Radarbekasi.id – “The revolution has always been in the hands of the young. The young always inherit the revolution (Huey P. newton (1942-1989). Revolusi selalu ada di tangan pemuda, pemuda selalu mewarisi revolusi. Dari adagium di atas ada pesan tersirat bahwa pemuda adalah fondasi bangsa. Mereka adalah penerus estafeta yang akan mengemban amanah demi tegaknya negara yang bermartabat di mata dunia.
Yang menjadi permasalahan kolektif adalah generasi muda kita mengalami dekadensi intelektual dan moral. Dalam konteks intelektual, kualitas pemuda kita cenderung stagnan, tidak ada perkembangan. Jika kita merujuk pada hasil survei Programme for International Student Assessment (PISA) 2018 yang telah terbit pada 3 Desember 2019 lalu kualitas pendidikan Indonesia mengalami kemerosotan.
Hasil PISA 2018 yang dirilis oleh OECD (Organization for Economic Co-Operation and Developement) menunjukkan kualiatas murid Indonesia yang meliputi kemampuan membaca, matematika, dan sains memperoleh nilai di bawah rata-rata nilai OECD.

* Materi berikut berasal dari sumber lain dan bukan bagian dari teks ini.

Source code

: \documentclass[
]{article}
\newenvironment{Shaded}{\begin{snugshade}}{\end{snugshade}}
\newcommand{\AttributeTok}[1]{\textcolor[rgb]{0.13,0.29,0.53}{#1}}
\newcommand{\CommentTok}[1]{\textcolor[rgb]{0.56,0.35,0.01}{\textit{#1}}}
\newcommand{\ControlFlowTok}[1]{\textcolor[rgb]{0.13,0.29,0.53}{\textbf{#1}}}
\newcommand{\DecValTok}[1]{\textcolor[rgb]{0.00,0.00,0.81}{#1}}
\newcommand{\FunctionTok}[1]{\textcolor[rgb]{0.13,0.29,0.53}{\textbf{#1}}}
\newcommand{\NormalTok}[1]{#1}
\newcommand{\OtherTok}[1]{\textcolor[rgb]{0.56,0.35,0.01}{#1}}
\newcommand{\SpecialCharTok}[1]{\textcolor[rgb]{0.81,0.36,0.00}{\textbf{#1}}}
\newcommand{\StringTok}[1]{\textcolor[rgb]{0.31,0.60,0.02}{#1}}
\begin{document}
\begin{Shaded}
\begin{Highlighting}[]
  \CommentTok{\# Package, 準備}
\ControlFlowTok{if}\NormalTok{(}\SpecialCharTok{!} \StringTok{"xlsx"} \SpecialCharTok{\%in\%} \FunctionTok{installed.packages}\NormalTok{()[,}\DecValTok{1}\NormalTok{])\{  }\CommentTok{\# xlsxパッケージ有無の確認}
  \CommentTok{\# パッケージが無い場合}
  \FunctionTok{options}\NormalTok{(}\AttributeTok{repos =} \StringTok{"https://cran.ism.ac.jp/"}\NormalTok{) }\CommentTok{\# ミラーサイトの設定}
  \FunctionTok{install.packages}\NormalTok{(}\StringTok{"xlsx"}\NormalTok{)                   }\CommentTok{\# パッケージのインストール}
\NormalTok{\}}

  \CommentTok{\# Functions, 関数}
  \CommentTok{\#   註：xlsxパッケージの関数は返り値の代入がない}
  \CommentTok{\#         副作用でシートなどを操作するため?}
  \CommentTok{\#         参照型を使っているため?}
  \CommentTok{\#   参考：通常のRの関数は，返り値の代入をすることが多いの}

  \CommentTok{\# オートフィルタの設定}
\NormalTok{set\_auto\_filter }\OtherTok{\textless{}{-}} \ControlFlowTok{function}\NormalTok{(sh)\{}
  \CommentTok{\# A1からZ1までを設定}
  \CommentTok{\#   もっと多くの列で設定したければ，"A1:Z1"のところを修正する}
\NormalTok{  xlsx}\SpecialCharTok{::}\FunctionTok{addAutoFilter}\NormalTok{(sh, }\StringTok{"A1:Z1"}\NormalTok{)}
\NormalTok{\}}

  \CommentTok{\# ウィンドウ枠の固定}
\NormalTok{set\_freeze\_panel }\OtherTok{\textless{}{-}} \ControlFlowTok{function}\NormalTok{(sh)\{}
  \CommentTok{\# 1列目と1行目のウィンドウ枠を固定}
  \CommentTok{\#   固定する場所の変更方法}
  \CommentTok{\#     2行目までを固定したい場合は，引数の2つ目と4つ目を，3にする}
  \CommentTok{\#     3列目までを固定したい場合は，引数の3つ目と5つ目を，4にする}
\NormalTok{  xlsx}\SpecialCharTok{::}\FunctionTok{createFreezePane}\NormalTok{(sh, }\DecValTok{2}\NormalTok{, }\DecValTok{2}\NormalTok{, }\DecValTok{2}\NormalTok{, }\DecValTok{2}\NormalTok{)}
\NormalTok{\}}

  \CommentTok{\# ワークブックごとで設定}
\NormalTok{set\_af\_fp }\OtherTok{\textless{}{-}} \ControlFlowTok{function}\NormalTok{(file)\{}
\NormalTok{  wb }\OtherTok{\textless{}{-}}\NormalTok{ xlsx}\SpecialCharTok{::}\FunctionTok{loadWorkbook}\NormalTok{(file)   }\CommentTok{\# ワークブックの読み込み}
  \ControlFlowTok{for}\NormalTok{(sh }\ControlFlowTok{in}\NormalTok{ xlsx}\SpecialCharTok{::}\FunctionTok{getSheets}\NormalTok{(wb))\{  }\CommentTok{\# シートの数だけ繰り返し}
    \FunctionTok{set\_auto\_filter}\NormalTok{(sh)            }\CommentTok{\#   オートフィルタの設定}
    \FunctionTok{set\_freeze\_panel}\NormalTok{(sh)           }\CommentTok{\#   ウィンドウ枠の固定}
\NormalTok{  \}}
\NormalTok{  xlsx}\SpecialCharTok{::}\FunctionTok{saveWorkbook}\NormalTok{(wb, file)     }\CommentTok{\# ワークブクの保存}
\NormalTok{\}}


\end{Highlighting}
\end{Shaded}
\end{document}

Dalam kemampuan membaca, Indonesia berada di urutan 74 dari 79 negara dengan skor 371 dari skor rata-rata OECD 487. Matematika berada di posisi 73 dengan skor 379 dari skor rata-rata OECD 489. Sementara sains menempati posisi 70 dengan skor 396 dari skor rata-rata OECD 489. (kumparan, 5/12/2019)
Lain intelektual, lain pula moral. Karakter generasi muda kita saat ini semakin memprihatinkan. Fenomena kenalan remaja (juvenile delinquency) kian hari semakin marak.
Terlibat tawuran, pemakaian obat terlarang dan minuman keras, seks bebas, bolos sekolah, perundungan (bullying), hingga melawan guru. Meningkatnya kenakalan tersebut dapat kita saksikan dengan mudah melalui surat kabar, media online, dan televisi.
Berdasarkan data KPAI pada tahun 2019 lalu selang 4 bulan dari bulan Januari hingga April telah tercatat ada 8 kasus anak korban kebijakan, 3 kasus korban pengeroyokan, 8 kasus kekerasan fisik, 3 kasus kekerasan seksual, 12 kasus kekerasan psikis dan perundungan, dan 4 kasus anak mem-bully guru. (KPAI, 4/5/2019)
Salah Kaprah UN dan Apatisme Moral
Mengapa kita tidak dapat bersaing dengan negara-negara lain di dunia dalam hal intelektual? karena sistem kita masih menghamba pada nilai kognitif semata. Pembelajaran di ruang-ruang kelas masih menggunakan metode konvesional yang lebih mengedepankan ceramah.
Bahkan, tolok ukur keberhasilan pendidikan kita selama ini adalah ujian nasional (UN) yang hanya menitikberatkan kelulusan pada beberapa mata pelajaran. Dan UN yang dinilai hanya lebih mengedepankan hafalan dinilai bertolak belakang dengan prinsip pendidikan.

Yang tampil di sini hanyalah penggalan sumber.